I am using CFA (confirmatory factor analysis) to create a measurement model of social capital that is to be used in a Cox regression. Because of missing data I first impute the incomplete data by MICE in R before I use CFA to make the measurement model. Afterwards, I extract the factor scores from the CFA which I will use in a Cox regression. So far so good.
However, I have several interactions between the computed factor scores for social capital and different variables e.g. gender that I would like to analyze as well.
Now here is my dilemma: One of the ground rules in multiple imputation is that ALL the variables that are in the statistical model HAVE to be in the imputation model including interaction terms. Otherwise the results can be biased towards 0.

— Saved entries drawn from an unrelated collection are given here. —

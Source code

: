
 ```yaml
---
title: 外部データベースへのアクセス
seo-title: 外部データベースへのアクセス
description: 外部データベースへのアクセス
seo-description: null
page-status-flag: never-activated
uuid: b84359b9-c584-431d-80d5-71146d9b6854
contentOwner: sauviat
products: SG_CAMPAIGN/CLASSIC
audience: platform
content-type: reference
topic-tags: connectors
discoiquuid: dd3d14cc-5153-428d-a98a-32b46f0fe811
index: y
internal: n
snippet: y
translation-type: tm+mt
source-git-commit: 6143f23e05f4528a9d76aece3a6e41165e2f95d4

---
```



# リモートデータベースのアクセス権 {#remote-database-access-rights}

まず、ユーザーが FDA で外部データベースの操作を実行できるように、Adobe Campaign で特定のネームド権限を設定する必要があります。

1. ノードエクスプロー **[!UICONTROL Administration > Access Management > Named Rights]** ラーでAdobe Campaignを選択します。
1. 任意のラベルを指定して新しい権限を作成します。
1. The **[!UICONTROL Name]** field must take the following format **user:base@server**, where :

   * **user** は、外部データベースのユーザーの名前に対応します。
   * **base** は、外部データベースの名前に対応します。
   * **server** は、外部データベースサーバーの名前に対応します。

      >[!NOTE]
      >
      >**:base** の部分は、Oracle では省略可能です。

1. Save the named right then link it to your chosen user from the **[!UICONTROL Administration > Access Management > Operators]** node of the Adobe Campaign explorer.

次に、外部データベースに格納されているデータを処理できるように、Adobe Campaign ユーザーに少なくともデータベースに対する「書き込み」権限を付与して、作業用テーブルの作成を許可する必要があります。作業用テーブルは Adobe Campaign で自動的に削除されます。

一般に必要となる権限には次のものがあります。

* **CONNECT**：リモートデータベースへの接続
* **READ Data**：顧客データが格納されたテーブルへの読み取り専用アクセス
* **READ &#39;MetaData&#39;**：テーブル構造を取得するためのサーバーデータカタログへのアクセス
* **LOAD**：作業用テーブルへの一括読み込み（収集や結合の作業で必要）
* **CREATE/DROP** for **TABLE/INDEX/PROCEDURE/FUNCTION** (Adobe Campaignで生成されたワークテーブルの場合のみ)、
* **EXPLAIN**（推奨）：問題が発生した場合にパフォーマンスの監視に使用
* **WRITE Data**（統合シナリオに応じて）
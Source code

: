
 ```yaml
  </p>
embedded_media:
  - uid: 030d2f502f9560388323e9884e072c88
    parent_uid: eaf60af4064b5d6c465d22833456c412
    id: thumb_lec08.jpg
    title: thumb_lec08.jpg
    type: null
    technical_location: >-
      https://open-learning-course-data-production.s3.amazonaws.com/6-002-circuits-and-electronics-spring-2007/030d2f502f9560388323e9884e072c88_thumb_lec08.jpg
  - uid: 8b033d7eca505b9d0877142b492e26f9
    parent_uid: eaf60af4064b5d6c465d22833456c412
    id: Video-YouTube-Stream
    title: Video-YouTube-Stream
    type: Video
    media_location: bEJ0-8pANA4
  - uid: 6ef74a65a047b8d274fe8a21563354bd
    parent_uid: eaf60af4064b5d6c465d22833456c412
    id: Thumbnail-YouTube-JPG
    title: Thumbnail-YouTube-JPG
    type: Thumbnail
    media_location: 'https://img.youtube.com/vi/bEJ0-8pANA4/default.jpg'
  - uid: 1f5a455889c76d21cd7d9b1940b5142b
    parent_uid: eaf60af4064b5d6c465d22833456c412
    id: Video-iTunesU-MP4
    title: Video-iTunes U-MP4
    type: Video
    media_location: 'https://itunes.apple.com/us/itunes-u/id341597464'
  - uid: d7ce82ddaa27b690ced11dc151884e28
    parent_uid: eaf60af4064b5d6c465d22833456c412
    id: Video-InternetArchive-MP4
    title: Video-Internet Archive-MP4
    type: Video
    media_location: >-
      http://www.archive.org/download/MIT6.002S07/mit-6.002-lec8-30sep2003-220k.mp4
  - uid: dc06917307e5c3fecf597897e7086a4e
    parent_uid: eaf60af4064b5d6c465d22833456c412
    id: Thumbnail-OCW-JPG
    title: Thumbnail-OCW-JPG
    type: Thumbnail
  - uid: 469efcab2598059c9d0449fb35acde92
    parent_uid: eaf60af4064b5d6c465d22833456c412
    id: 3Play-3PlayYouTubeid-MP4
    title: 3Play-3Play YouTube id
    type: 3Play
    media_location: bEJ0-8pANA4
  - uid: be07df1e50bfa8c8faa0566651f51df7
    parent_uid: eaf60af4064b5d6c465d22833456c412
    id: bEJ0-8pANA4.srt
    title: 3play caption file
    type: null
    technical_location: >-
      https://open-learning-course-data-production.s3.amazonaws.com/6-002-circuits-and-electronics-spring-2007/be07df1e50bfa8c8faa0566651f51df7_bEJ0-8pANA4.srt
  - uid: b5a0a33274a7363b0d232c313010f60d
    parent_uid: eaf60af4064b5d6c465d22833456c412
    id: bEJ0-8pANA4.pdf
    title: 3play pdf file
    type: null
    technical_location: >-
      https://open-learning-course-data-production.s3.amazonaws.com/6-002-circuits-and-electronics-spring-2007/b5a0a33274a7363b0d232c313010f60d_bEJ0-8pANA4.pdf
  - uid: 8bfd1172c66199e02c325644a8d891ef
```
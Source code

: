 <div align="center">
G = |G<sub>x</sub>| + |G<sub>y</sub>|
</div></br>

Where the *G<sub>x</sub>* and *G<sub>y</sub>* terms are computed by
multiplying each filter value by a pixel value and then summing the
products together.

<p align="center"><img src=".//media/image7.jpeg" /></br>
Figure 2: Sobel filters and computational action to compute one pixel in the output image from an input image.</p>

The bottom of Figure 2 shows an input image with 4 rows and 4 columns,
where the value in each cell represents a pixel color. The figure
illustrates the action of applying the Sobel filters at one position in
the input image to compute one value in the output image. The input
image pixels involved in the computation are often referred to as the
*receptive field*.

Since I don't have the factor scores from the CFA until after the first imputation I can't create the interaction terms to be included in the first imputation.
Since this could significantly bias my results I have chosen to extract the factor scores for my social capital measure and place it in my incomplete (unimputed) dataset where I now can create my interaction terms and impute the data again. I then impute the data based on the same seed, number of datasets and iterations as before. The variables are also the same except of course for my factor score for social capital and the different interaction terms.
My question is as follows. Is this the correct way to handle the dilemma that I don't have my factor scores until after the imputation and therefore can't include the interactions that is to be used in the Cox regression?